Monday, Jun. 06, 1932
Whimpering Flayed
Last summer Donald S. Wees of Elkins, W. Va. went to Paraguay under auspices of the Harvard Museum of Comparative Zoology. Mr. Wees said that he was going to collect mammals, birds, insects and plants for Harvard.
This spring amazing accounts began reaching the U. S. from Mr. Wees describing the miseries which he encountered in a neighborhood about 700 mi. west of Rio de Janeiro and 700 mi. north of Buenos Aires: "We spent days and nights hunting and when we shot nothing we were hungry in a forest of game. Braised alligator tail tastes like flaked codfish. Here spider webs enmesh birds. Ants drive us from our hammocks into a circle of ashes. The hordes of insects for which the region does not provide a living cause us night after night of sleeplessness.
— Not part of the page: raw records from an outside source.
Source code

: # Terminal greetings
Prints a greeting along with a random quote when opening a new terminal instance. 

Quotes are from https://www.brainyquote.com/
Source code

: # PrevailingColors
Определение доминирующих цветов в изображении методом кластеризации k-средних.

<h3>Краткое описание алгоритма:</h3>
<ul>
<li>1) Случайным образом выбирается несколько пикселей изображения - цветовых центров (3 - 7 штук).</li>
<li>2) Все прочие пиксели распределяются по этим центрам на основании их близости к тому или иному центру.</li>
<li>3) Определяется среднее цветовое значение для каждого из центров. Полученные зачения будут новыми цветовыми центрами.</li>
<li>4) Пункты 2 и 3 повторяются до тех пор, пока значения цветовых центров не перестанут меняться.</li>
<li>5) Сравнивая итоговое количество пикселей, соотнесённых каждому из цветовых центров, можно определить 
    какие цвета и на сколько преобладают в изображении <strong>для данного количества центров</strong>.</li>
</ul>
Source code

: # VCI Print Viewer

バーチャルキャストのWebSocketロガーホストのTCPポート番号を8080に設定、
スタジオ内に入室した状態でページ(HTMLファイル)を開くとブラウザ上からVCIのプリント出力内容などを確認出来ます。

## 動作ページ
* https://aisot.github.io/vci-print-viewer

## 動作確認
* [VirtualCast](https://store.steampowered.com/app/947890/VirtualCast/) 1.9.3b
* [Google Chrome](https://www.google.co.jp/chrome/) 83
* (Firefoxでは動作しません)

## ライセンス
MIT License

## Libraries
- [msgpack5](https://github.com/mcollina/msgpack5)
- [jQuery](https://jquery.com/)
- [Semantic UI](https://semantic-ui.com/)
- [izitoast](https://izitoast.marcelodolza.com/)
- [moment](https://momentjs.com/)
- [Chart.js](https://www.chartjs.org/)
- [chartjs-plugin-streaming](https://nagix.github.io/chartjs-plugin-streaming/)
One especially virulent species has poisoned us all. Potent does not describe this land of mold and blood."
Fortnight ago Mr. Wees was at Asuncion, Paraguay, telling the Associated
Press correspondent "a story of excruciating suffering in the Paraguayan jungle, including being almost eaten alive by ants nearly an inch long. . . . He told of battling floods . . . chopping his way through a jungle with a machete. . . . His companions sickened and faced starvation. In spite of the fact that his feet were rotting from the humidity he walked 18 miles until he found some Indians with whom he was able to barter cloth, fish hooks and soap for some beans, corn and mandioca root to feed his party. . . ."
These accounts of Mr. Wees's tribulations exasperated Professor Thomas Barbour, director of the Harvard Museum for which Mr. Wees ostensibly traveled. Professor Barbour had made zoological explorations in the East and West Indies, in Burma, China and Japan, in Central and South America. As a professional explorer he had no sympathy for the whimperings reported from Paraguay. On the other hand, as museum director he was mightily concerned with the public's reaction to a Harvard traveler's troubles. The sensationalized murder of Columbia University's Henrietta Schmerler when she bungled among the Apaches (TIME, March 28, et ante) has made every institution wary of inept field agents. But Professor Barbour held his tongue until last week from Buenos Aires came a fresh despatch : "The existence of white Indians with blonde hair, who live like animals . . . was confirmed by Dr. Donald S. Wees, Harvard Museum explorer. . . . The explorer said the Indians were completely naked and without homes, shelter or traps of any kind, subsisting on food gathered in the jungles or shot with bow and arrow. . . . Dr. Wees was unable to photograph the Indians, who were as shy as animals and every bit as dangerous. Their chief menace to the jungle traveler, he said, was their quest for horses and mules which they sought for meat. . . ."
This was too much for Professor Barbour. To Mr. Wees (no doctor) at Buenos Aires he snapped a cablegram which spoke for all first-rate institutions to all explorers : "For your guidance previous reported discoveries of tribes of white Indians shown to be hoaxes and scientifically any new report is a hoax until absolute proof is available. Collectors under any sort of Harvard auspices cannot indulge in publicity involving it in controversial subjects or in frequently discredited reports without disavowal. Suggest in friendly spirit your white Indians only albinos such as often reported from various regions in the past. This phenomenon usually pathological."
Professor Barbour to the Press: "An obviously inexperienced amateur . . . Mr. Wees has emphasized in a most extraordinary way the inevitable and commonplace, though by no means inconsiderable discomfort of journeying in the backwoods of South America. We have been sympathetic almost as much as annoyed at the publicity regarding his sufferings in general. But on top of this, for him to revive the white Indian hoax is more than flesh can bear."
In Buenos Aires last week Explorer Wees stuck fast to his white Indian story, had local evidence to back him, notably that of Jeronimo Zubizarreta, onetime (1931) Paraguayan foreign minister.